The problem with drawing the line that way should be familiar to any student of constitutional law. To see the absurdity in relation to Korematsu, imagine that the WWII-era policy was simply to hold in internment camps anyone who came to the United States from a specified country (with whom we were at war): Japan. That is, a white person who came from Japan is going to be interned too, just as much as an Asian person—we’re going by what country you’re from, a facially neutral (that is, not-racial-on-its-face) policy to treat people from one country, with whom we were at war, differently from people from other countries. To be sure, in real life nobody would have thought of phrasing the policy that way because the modern niceties of anticlassificationist ideology were not yet part of American conservative constitutional politics, and certainly had not been incorporated into constitutional law. But suppose the government, with great foresight, managed to frame its action that way. Suppose Korematsu then came out as it did in real life. Would that decision be less worthy of repudiation today? Would this alone be enough to move it from the anticanon to the canon?
The idea is absurd. The problem with Korematsu was not that it slipped and failed to cloak its racism in the garb of a nominally facially neutral order, focused on nations rather than ethnicities. The problem was the underlying xenophobia of the policy itself, and of the proposition that everyone from Japan, and their children, presented a military threat to the United States. Framing the policy in facially netural terms would not have changed this; nor, similarly, would the Japanese internment policy be less worthy of repudiation today if the government had belatedly added Germany and Italy to the list of nations from which people would be interned, in the same way that the Trump Administration belatedly added Venezuela and North Korea (and set up a “waiver” process that is apparently something of a sham) as a way of dressing up the policy as something other than what it is in a bid to survive judicial scrutiny.

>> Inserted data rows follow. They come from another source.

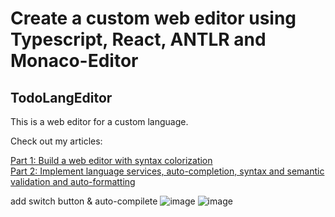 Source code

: # Create a custom web editor using Typescript, React, ANTLR and Monaco-Editor
## TodoLangEditor
This is a web editor for a custom language.

Check out my articles:  
  
[Part 1: Build a web editor with syntax colorization](https://medium.com/better-programming/create-a-custom-web-editor-using-typescript-react-antlr-and-monaco-editor-part-1-2f710c69c18c)  
[Part 2: Implement language services, auto-completion, syntax and semantic validation and auto-formatting](https://medium.com/better-programming/create-a-custom-web-editor-using-typescript-react-antlr-and-monaco-editor-bcfc7554e446)  

add switch button & auto-compilete
![image](https://user-images.githubusercontent.com/9297254/194686272-8ceaaa72-7cee-4130-8749-58382c35fe86.png)
![image](https://user-images.githubusercontent.com/9297254/194686275-6442f85b-4ab8-4eae-9d74-4afa4e928d58.png)
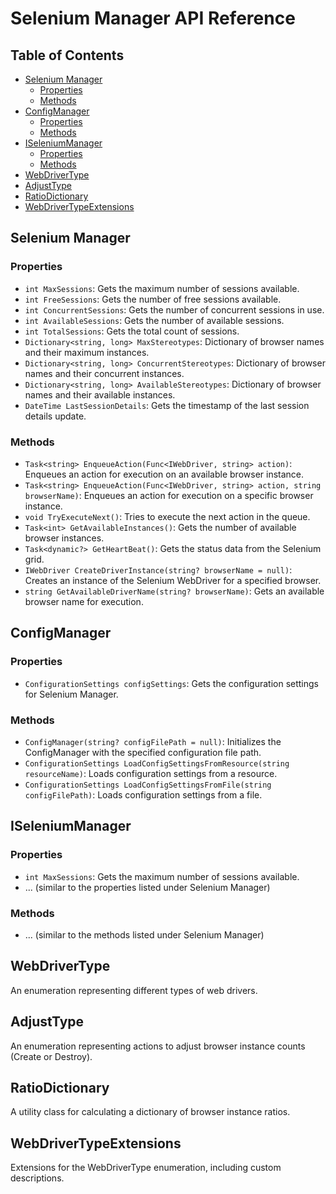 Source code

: ﻿# Selenium Manager API Reference

## Table of Contents

- [Selenium Manager](#selenium-manager)
  - [Properties](#properties)
  - [Methods](#methods)
- [ConfigManager](#configmanager)
  - [Properties](#properties-1)
  - [Methods](#methods-1)
- [ISeleniumManager](#iseleniummanager)
  - [Properties](#properties-2)
  - [Methods](#methods-2)
- [WebDriverType](#webdrivertype)
- [AdjustType](#adjusttype)
- [RatioDictionary](#ratiodictionary)
- [WebDriverTypeExtensions](#webdrivertypeextensions)

## Selenium Manager

### Properties

- `int MaxSessions`: Gets the maximum number of sessions available.
- `int FreeSessions`: Gets the number of free sessions available.
- `int ConcurrentSessions`: Gets the number of concurrent sessions in use.
- `int AvailableSessions`: Gets the number of available sessions.
- `int TotalSessions`: Gets the total count of sessions.
- `Dictionary<string, long> MaxStereotypes`: Dictionary of browser names and their maximum instances.
- `Dictionary<string, long> ConcurrentStereotypes`: Dictionary of browser names and their concurrent instances.
- `Dictionary<string, long> AvailableStereotypes`: Dictionary of browser names and their available instances.
- `DateTime LastSessionDetails`: Gets the timestamp of the last session details update.

### Methods

- `Task<string> EnqueueAction(Func<IWebDriver, string> action)`: Enqueues an action for execution on an available browser instance.
- `Task<string> EnqueueAction(Func<IWebDriver, string> action, string browserName)`: Enqueues an action for execution on a specific browser instance.
- `void TryExecuteNext()`: Tries to execute the next action in the queue.
- `Task<int> GetAvailableInstances()`: Gets the number of available browser instances.
- `Task<dynamic?> GetHeartBeat()`: Gets the status data from the Selenium grid.
- `IWebDriver CreateDriverInstance(string? browserName = null)`: Creates an instance of the Selenium WebDriver for a specified browser.
- `string GetAvailableDriverName(string? browserName)`: Gets an available browser name for execution.

## ConfigManager

### Properties

- `ConfigurationSettings configSettings`: Gets the configuration settings for Selenium Manager.

### Methods

- `ConfigManager(string? configFilePath = null)`: Initializes the ConfigManager with the specified configuration file path.
- `ConfigurationSettings LoadConfigSettingsFromResource(string resourceName)`: Loads configuration settings from a resource.
- `ConfigurationSettings LoadConfigSettingsFromFile(string configFilePath)`: Loads configuration settings from a file.

## ISeleniumManager

### Properties

- `int MaxSessions`: Gets the maximum number of sessions available.
- ... (similar to the properties listed under Selenium Manager)

### Methods

- ... (similar to the methods listed under Selenium Manager)

## WebDriverType

An enumeration representing different types of web drivers.

## AdjustType

An enumeration representing actions to adjust browser instance counts (Create or Destroy).

## RatioDictionary

A utility class for calculating a dictionary of browser instance ratios.

## WebDriverTypeExtensions

Extensions for the WebDriverType enumeration, including custom descriptions.

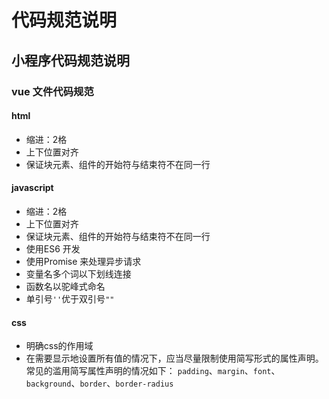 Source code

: # 代码规范说明

## 小程序代码规范说明

### vue 文件代码规范

#### html

* 缩进：2格
* 上下位置对齐
* 保证块元素、组件的开始符与结束符不在同一行

#### javascript

- 缩进：2格
- 上下位置对齐
- 保证块元素、组件的开始符与结束符不在同一行
- 使用ES6 开发
- 使用Promise 来处理异步请求
- 变量名多个词以下划线连接
- 函数名以驼峰式命名
- 单引号`''`优于双引号`""`

#### css

* 明确css的作用域
* 在需要显示地设置所有值的情况下，应当尽量限制使用简写形式的属性声明。常见的滥用简写属性声明的情况如下： `padding`、`margin`、`font`、`background`、`border`、`border-radius`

Today a narrow Republican majority on the Court accepted that bid, to their lasting shame (and ours). By “blindly accepting the Government’s misguided invitation to sanction a discriminatory policy motivated by animosity toward a disfavored group, all in the name of a superficial claim of national security,” (Sotomayor dissent, p.28), the Court has managed to muddy even the question it attempted to clarify in passing today: why exactly Korematsu was wrong.
It is impossible to see the wrongness of most of the racial wrongs in our history if we have to pretend that the only real harm is when the government classifies people by race. Still, today, after many decades, Korematsu formally and unanimously entered the anticanon. That could be important. Let’s not lose sight of why it’s there.